Strings handle all text-based information in Python. Strings are immutable sequences of characters—any "modification" actually creates a new string object.

Strings (str)

  • Sequences of characters in quotes—single ('hello'), double ("hello"), or triple ('''hello''') quotes all work
  • Immutable but highly flexible—supports slicing (text[0:5]), concatenation (+), and methods like .upper(), .split()
  • Essential for user interaction—input/output, file handling, and data formatting all rely on string manipulation

Compare: str vs. int"42" and 42 look similar but behave completely differently. You can't do math on "42" without converting it first using int(). Type conversion errors between strings and numbers are among the most common bugs.


Ordered Collections: Lists and Tuples

These types store multiple items in a specific sequence.

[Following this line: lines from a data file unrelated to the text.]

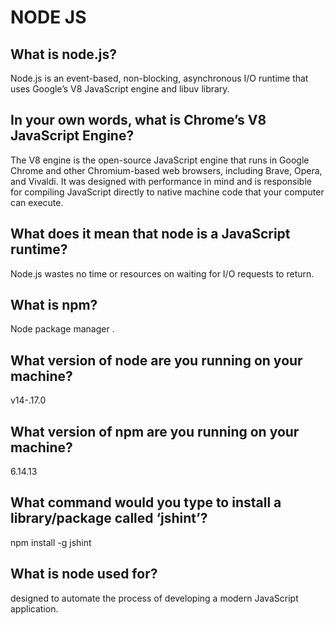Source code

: # NODE JS

## What is node.js?

Node.js is an event-based, non-blocking, asynchronous I/O runtime that uses Google’s V8 JavaScript engine and libuv library.

## In your own words, what is Chrome’s V8 JavaScript Engine?

The V8 engine is the open-source JavaScript engine that runs in Google Chrome and other Chromium-based web browsers, including Brave, Opera, and Vivaldi. It was designed with performance in mind and is responsible for compiling JavaScript directly to native machine code that your computer can execute.

## What does it mean that node is a JavaScript runtime?

Node.js wastes no time or resources on waiting for I/O requests to return.

## What is npm?

Node package manager .

## What version of node are you running on your machine?

v14-.17.0

## What version of npm are you running on your machine?

6.14.13

## What command would you type to install a library/package called ‘jshint’?

npm install -g jshint

## What is node used for?

 designed to automate the process of developing a modern JavaScript application.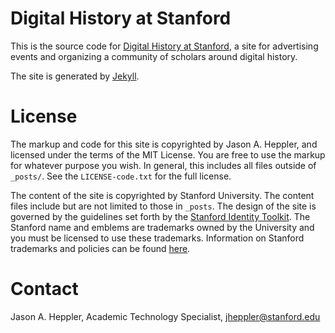 # Digital History at Stanford 

This is the source code for [Digital History at Stanford](http://digitalhistory.stanford.edu), a site for 
advertising events and organizing a community of scholars around digital history. 

The site is generated by [Jekyll](http://jekyllrb.com/).

# License

The markup and code for this site is copyrighted by Jason A. Heppler, and 
licensed under the terms of the MIT License. You are free to use the markup for
whatever purpose you wish. In general, this includes all files outside of 
`_posts/`. See the `LICENSE-code.txt` for the full license.

The content of the site is copyrighted by Stanford University. The content files
include but are not limited to those in `_posts`. The design of the site is 
governed by the guidelines set forth by the [Stanford Identity 
Toolkit](http://identity.stanford.edu). The Stanford name and emblems are 
trademarks owned by the University and you must be licensed to use these 
trademarks. Information on Stanford trademarks and policies can be found 
[here](http://identity.stanford.edu/policies/).

# Contact

Jason A. Heppler, Academic Technology Specialist, jheppler@stanford.edu
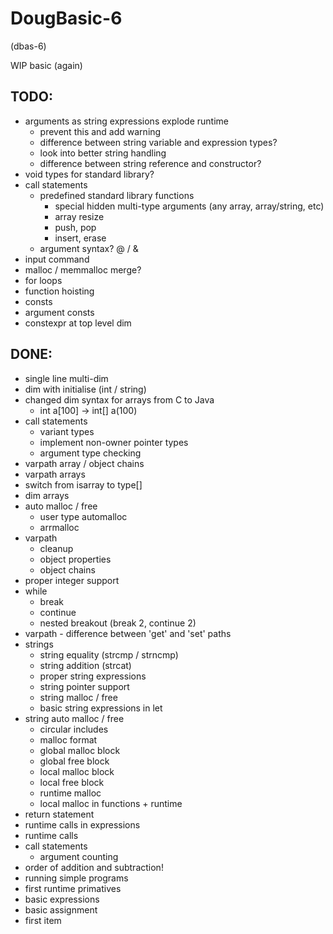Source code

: DougBasic-6
===========

(dbas-6)

WIP basic (again)


TODO:
-----
- arguments as string expressions explode runtime
	- prevent this and add warning
	- difference between string variable and expression types?
	- look into better string handling
	- difference between string reference and constructor?
- void types for standard library?
- call statements
	- predefined standard library functions
		- special hidden multi-type arguments (any array, array/string, etc)
		- array resize
		- push, pop
		- insert, erase
	- argument syntax? @ / &
- input command
- malloc / memmalloc merge?
- for loops
- function hoisting
- consts
- argument consts
- constexpr at top level dim

DONE:
-----
- single line multi-dim
- dim with initialise (int / string)
- changed dim syntax for arrays from C to Java
	- int a[100] -> int[] a(100)
- call statements
	- variant types
	- implement non-owner pointer types
	- argument type checking
- varpath array / object chains
- varpath arrays
- switch from isarray to type[]
- dim arrays
- auto malloc / free
	- user type automalloc
	- arrmalloc
- varpath
	- cleanup
	- object properties
	- object chains
- proper integer support
- while
	- break
	- continue
	- nested breakout (break 2, continue 2)
- varpath - difference between 'get' and 'set' paths
- strings 
	- string equality (strcmp / strncmp)
	- string addition (strcat)
	- proper string expressions
	- string pointer support
	- string malloc / free
	- basic string expressions in let
- string auto malloc / free
	- circular includes
	- malloc format
	- global malloc block
	- global free block
	- local malloc block
	- local free block
	- runtime malloc
	- local malloc in functions + runtime
- return statement
- runtime calls in expressions
- runtime calls
- call statements
	- argument counting
- order of addition and subtraction!
- running simple programs
- first runtime primatives
- basic expressions
- basic assignment
- first item
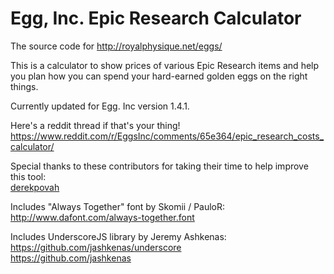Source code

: # Egg, Inc. Epic Research Calculator
The source code for http://royalphysique.net/eggs/

This is a calculator to show prices of various Epic Research items and help you plan how you can spend your hard-earned golden eggs on the right things.

Currently updated for Egg. Inc version 1.4.1.

Here's a reddit thread if that's your thing!
https://www.reddit.com/r/EggsInc/comments/65e364/epic_research_costs_calculator/

Special thanks to these contributors for taking their time to help improve this tool:  
[derekpovah](https://github.com/derekpovah)

Includes "Always Together" font by Skomii / PauloR:  
http://www.dafont.com/always-together.font  

Includes UnderscoreJS library by Jeremy Ashkenas:  
https://github.com/jashkenas/underscore  
https://github.com/jashkenas  
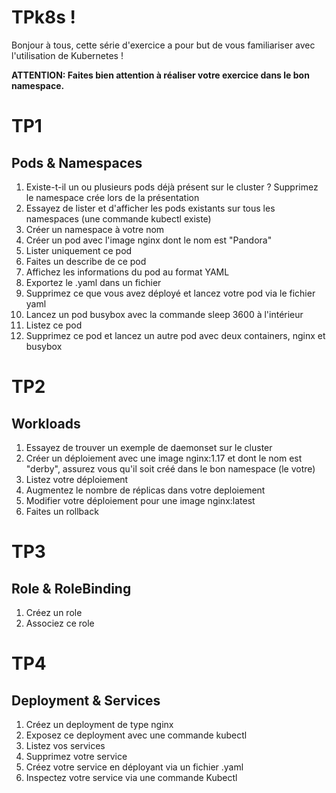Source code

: # TPk8s ! 

Bonjour à tous, cette série d'exercice a pour but de vous familiariser avec l'utilisation de Kubernetes ! 

**ATTENTION: Faites bien attention à réaliser votre exercice dans le bon namespace.** 

# TP1
## Pods & Namespaces

 1. Existe-t-il un ou plusieurs pods déjà présent sur le cluster ? Supprimez le namespace crée lors de la présentation
 2. Essayez de lister et d'afficher les pods existants sur tous les namespaces (une commande kubectl existe)
 3. Créer un namespace à votre nom
 4. Créer un pod avec l'image nginx dont le  nom est "Pandora"
 5. Lister uniquement ce pod
 6. Faites un describe de ce pod
 7. Affichez les informations du pod au format YAML
 8. Exportez le .yaml dans un fichier
 9. Supprimez ce que vous avez déployé et lancez votre pod via le fichier yaml
 10. Lancez un pod busybox avec la commande sleep 3600 à l'intérieur
 11. Listez ce pod
 12. Supprimez ce pod et lancez un autre pod avec deux containers, nginx et busybox

# TP2
## Workloads

 1. Essayez de trouver un exemple de daemonset sur le cluster
 2. Créer un déploiement avec une image nginx:1.17 et dont le nom est "derby", assurez vous qu'il soit créé dans le bon namespace (le votre)
 3. Listez votre déploiement
 4. Augmentez le nombre de réplicas dans votre deploiement
 5. Modifier votre déploiement pour une image nginx:latest
 6. Faites un rollback

# TP3
## Role & RoleBinding

 1. Créez un role
 2. Associez ce role
 
# TP4
## Deployment & Services

 1. Créez un deployment de type nginx
 2. Exposez ce deployment avec une commande kubectl 
 3. Listez vos services
 4. Supprimez votre service
 5. Créez votre service en déployant via un fichier .yaml
 6. Inspectez votre service via une commande Kubectl

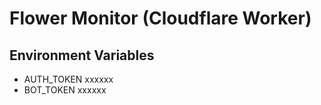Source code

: # Flower Monitor (Cloudflare Worker)

## Environment Variables
- AUTH_TOKEN	xxxxxx
- BOT_TOKEN	    xxxxxx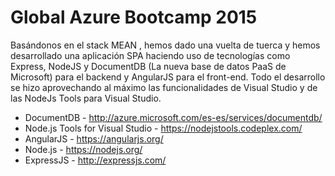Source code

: Global Azure Bootcamp 2015
==========================

Basándonos en el stack MEAN , hemos dado una vuelta de tuerca y hemos desarrollado una aplicación SPA haciendo uso de tecnologías como Express, NodeJS y DocumentDB (La nueva base de datos PaaS de Microsoft) para el backend y AngularJS para el front-end. Todo el desarrollo se hizo aprovechando al máximo las funcionalidades de Visual Studio y de las NodeJs Tools para Visual Studio.

* DocumentDB - http://azure.microsoft.com/es-es/services/documentdb/
* Node.js Tools for Visual Studio - https://nodejstools.codeplex.com/
* AngularJS - https://angularjs.org/
* Node.js - https://nodejs.org/
* ExpressJS - http://expressjs.com/
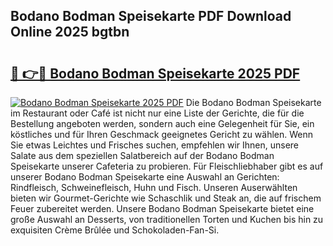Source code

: ## Bodano Bodman Speisekarte PDF Download Online 2025 bgtbn

# <h2><a href="http://gccl6c.nevu.top/?p=Bodano+Bodman+Speisekarte">🔗 👉🔴 Bodano Bodman Speisekarte 2025 PDF</a></h2>

[![Bodano Bodman Speisekarte 2025 PDF](https://i.imgur.com/dBaPXMq.png)](http://gccl6c.nevu.top/?p=Bodano+Bodman+Speisekarte)
Die Bodano Bodman Speisekarte im Restaurant oder Café ist nicht nur eine Liste der Gerichte, die für die Bestellung angeboten werden, sondern auch eine Gelegenheit für Sie, ein köstliches und für Ihren Geschmack geeignetes Gericht zu wählen. Wenn Sie etwas Leichtes und Frisches suchen, empfehlen wir Ihnen, unsere Salate aus dem speziellen Salatbereich auf der Bodano Bodman Speisekarte unserer Cafeteria zu probieren. Für Fleischliebhaber gibt es auf unserer Bodano Bodman Speisekarte eine Auswahl an Gerichten: Rindfleisch, Schweinefleisch, Huhn und Fisch. Unseren Auserwählten bieten wir Gourmet-Gerichte wie Schaschlik und Steak an, die auf frischem Feuer zubereitet werden. Unsere Bodano Bodman Speisekarte bietet eine große Auswahl an Desserts, von traditionellen Torten und Kuchen bis hin zu exquisiten Crème Brûlée und Schokoladen-Fan-Si.
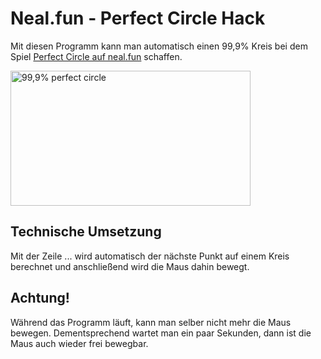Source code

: # Neal.fun - Perfect Circle Hack
Mit diesen Programm kann man automatisch einen 99,9% Kreis bei dem Spiel [Perfect Circle auf neal.fun](https://neal.fun/perfect-circle/) schaffen. 

<img src="https://i.ibb.co/rM220vy/perfect-circle.png" alt="99,9% perfect circle" width="384" height="216">

## Technische Umsetzung
Mit der Zeile ... wird automatisch der nächste Punkt auf einem Kreis berechnet und anschließend wird die Maus dahin bewegt. 


## Achtung! 
Während das Programm läuft, kann man selber nicht mehr die Maus bewegen.
Dementsprechend wartet man ein paar Sekunden, dann ist die Maus auch wieder frei bewegbar.
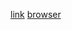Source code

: [link](https://www.figma.com/file/MvXexagOM20173tF4CuDH0/%D0%A2%D0%97-%D0%9F%D0%9E%D0%94%D0%95%D0%9B%D0%98?type=design&node-id=0%3A1&mode=design&t=2qocEONi0pqHe4AG-1)
[browser](https:/VladilenItStep.github.io/maket)
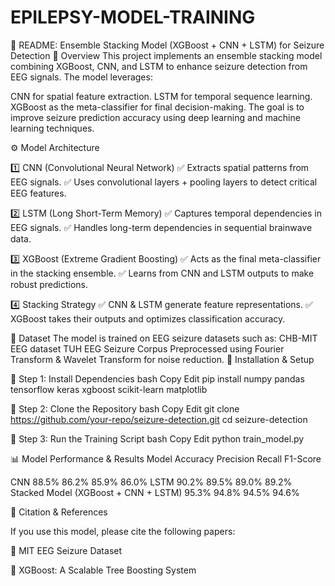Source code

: # EPILEPSY-MODEL-TRAINING
📌 README: Ensemble Stacking Model (XGBoost + CNN + LSTM) for Seizure Detection
📖 Overview
This project implements an ensemble stacking model combining XGBoost, CNN, and LSTM to enhance seizure detection from EEG signals. The model leverages:

CNN for spatial feature extraction.
LSTM for temporal sequence learning.
XGBoost as the meta-classifier for final decision-making.
The goal is to improve seizure prediction accuracy using deep learning and machine learning techniques.

⚙️ Model Architecture

1️⃣ CNN (Convolutional Neural Network)
✅ Extracts spatial patterns from EEG signals.
✅ Uses convolutional layers + pooling layers to detect critical EEG features.

2️⃣ LSTM (Long Short-Term Memory)
✅ Captures temporal dependencies in EEG signals.
✅ Handles long-term dependencies in sequential brainwave data.

3️⃣ XGBoost (Extreme Gradient Boosting)
✅ Acts as the final meta-classifier in the stacking ensemble.
✅ Learns from CNN and LSTM outputs to make robust predictions.

4️⃣ Stacking Strategy
✅ CNN & LSTM generate feature representations.
✅ XGBoost takes their outputs and optimizes classification accuracy.

📂 Dataset
The model is trained on EEG seizure datasets such as:
CHB-MIT EEG dataset
TUH EEG Seizure Corpus
Preprocessed using Fourier Transform & Wavelet Transform for noise reduction.
🔧 Installation & Setup

📌 Step 1: Install Dependencies
bash
Copy
Edit
pip install numpy pandas tensorflow keras xgboost scikit-learn matplotlib

📌 Step 2: Clone the Repository
bash
Copy
Edit
git clone https://github.com/your-repo/seizure-detection.git
cd seizure-detection

📌 Step 3: Run the Training Script
bash
Copy
Edit
python train_model.py


📊 Model Performance & Results
Model	Accuracy	Precision	Recall	F1-Score

CNN	88.5%	86.2%	85.9%	86.0%
LSTM	90.2%	89.5%	89.0%	89.2%
Stacked Model (XGBoost + CNN + LSTM)	95.3%	94.8%	94.5%	94.6%

📜 Citation & References

If you use this model, please cite the following papers:

📄 MIT EEG Seizure Dataset

📄 XGBoost: A Scalable Tree Boosting System
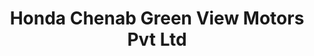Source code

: ---
title: "Honda Chenab Green View Motors Pvt Ltd"
url: /fysl-abd/honda-chenab-green-view-motors-pvt-ltd/
shop: Autowerkstatt
---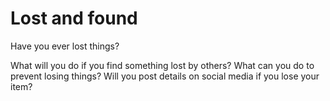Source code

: # Lost and found  


Have you ever lost things?  

What will you do if you find something lost by others? What can you do to prevent losing things? Will you post details on social media if you lose your item?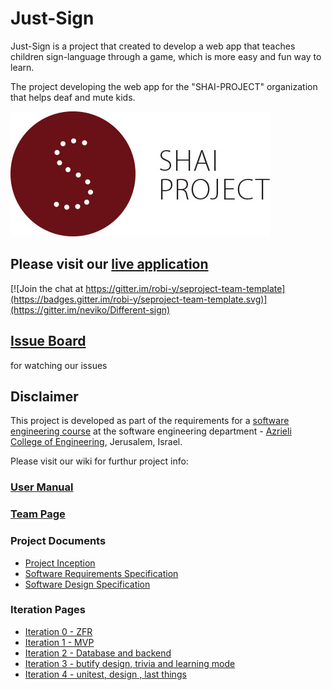 # Just-Sign

Just-Sign is a project that created to develop a web app that teaches children sign-language through a game, which is more easy and fun way to learn.

The project developing the web app for the "SHAI-PROJECT" organization that helps deaf and mute kids.

![project logo (this one is taken from basecamp)](https://github.com/neviko/Diff-sign-project/blob/master/client/images/logo/shai-logo.jpg)

## Please visit our [live application](http://shai-project.azurewebsites.net/)

[![Join the chat at https://gitter.im/robi-y/seproject-team-template](https://badges.gitter.im/robi-y/seproject-team-template.svg)](https://gitter.im/neviko/Different-sign)

## [Issue Board](https://huboard.com/neviko/Diff-sign-project/#/)
for watching our issues

## Disclaimer
This project is developed as part of the requirements for a [software engineering course](https://github.com/jce-il/se-class/wiki) at the software engineering department - [Azrieli College of Engineering](http://www.jce.ac.il/), Jerusalem, Israel.

Please visit our wiki for furthur project info: 

### [User Manual](https://github.com/neviko/Diff-sign-project/wiki/User-manual)

### [Team Page](https://github.com/neviko/Diff-sign-project/wiki/team-page)

### Project Documents
- [Project Inception](../../wiki/inception)
- [Software Requirements Specification](../../wiki/srs)
- [Software Design Specification](../../wiki/sds)

### Iteration Pages
- [Iteration 0 - ZFR](https://github.com/neviko/Diff-sign-project/wiki/Iteration-0---ZFR)
- [Iteration 1 - MVP](https://github.com/neviko/Diff-sign-project/wiki/Iteration-1---MVP)
- [Iteration 2 - Database and backend](https://github.com/neviko/Diff-sign-project/wiki/iterations-2---ASM)
- [Iteration 3 - butify design, trivia and learning mode](https://github.com/neviko/Diff-sign-project/wiki/iterations-3---Integration)
- [Iteration 4 - unitest, design , last things](https://github.com/neviko/Diff-sign-project/wiki/iterations-4---Final%20Iteration)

The key distinction is mutability—whether you can change the contents after creation.

Lists

  • Ordered, mutable collections—items can be added (.append()), removed (.pop()), or changed after creation
  • Can hold mixed data types[1, "apple", 3.14, True] is perfectly valid
  • Support indexing and slicing—access elements with list[0] or ranges with list[1:3]

Tuples

  • Ordered but immutable collections—once created, contents cannot be changed
  • Faster and safer than lists—immutability means they can be used as dictionary keys and are slightly more memory-efficient
  • Ideal for fixed data groupings—coordinates (x, y), RGB colors (255, 128, 0), or function return values

Compare: Lists vs. Tuples—both are ordered and support indexing, but lists are mutable while tuples are not. Use lists when you need to modify contents; use tuples when data should remain constant. If an exam asks about hashability or dictionary keys, tuples work but lists don't.


Key-Value and Unique Collections: Dictionaries and Sets

These types organize data by relationships rather than position. Dictionaries map keys to values; sets store unique items without duplicates.

Dictionaries (dict)

  • Key-value pairs enclosed in braces—{"name": "Alice", "age": 25} maps keys to their associated values
  • Keys must be unique and immutable—strings, numbers, and tuples work as keys; lists do not
  • Constant-time lookups—retrieving a value by key is extremely fast regardless of dictionary size

Sets

  • Unordered collections of unique items{1, 2, 3} automatically removes duplicates and has no index positions
  • Support mathematical set operations—union (|), intersection (&), and difference (-)
  • Optimized for membership testing—checking x in my_set is faster than checking x in my_list

Compare: Dictionaries vs. Sets—both use curly braces and require hashable elements, but dictionaries store pairs while sets store single values. Use dictionaries when you need to associate data; use sets when you only care about unique membership.


Quick Reference Table

ConceptBest Examples
Immutable primitivesint, float, bool, str
Mutable collectionslist, dict, set
Immutable collectionstuple, frozenset
Ordered sequenceslist, tuple, str
Unordered collectionsdict (Python 3.7+ maintains insertion order), set
Key-value storagedict
Unique value storageset
Hashable (can be dict keys)int, float, str, bool, tuple

Self-Check Questions

  1. Which two collection types are ordered and support indexing, and what's the key difference between them?

  2. You need to store user preferences where each setting name maps to a value. Which data type is most appropriate, and why?

  3. Compare and contrast lists and sets: when would you choose one over the other for storing a collection of items?

  4. Why does "5" + 3 raise an error while 5 + 3 works fine? What would you need to do to fix it?

  5. If you need to use a collection as a dictionary key, which types would work and which would fail? Explain the underlying principle.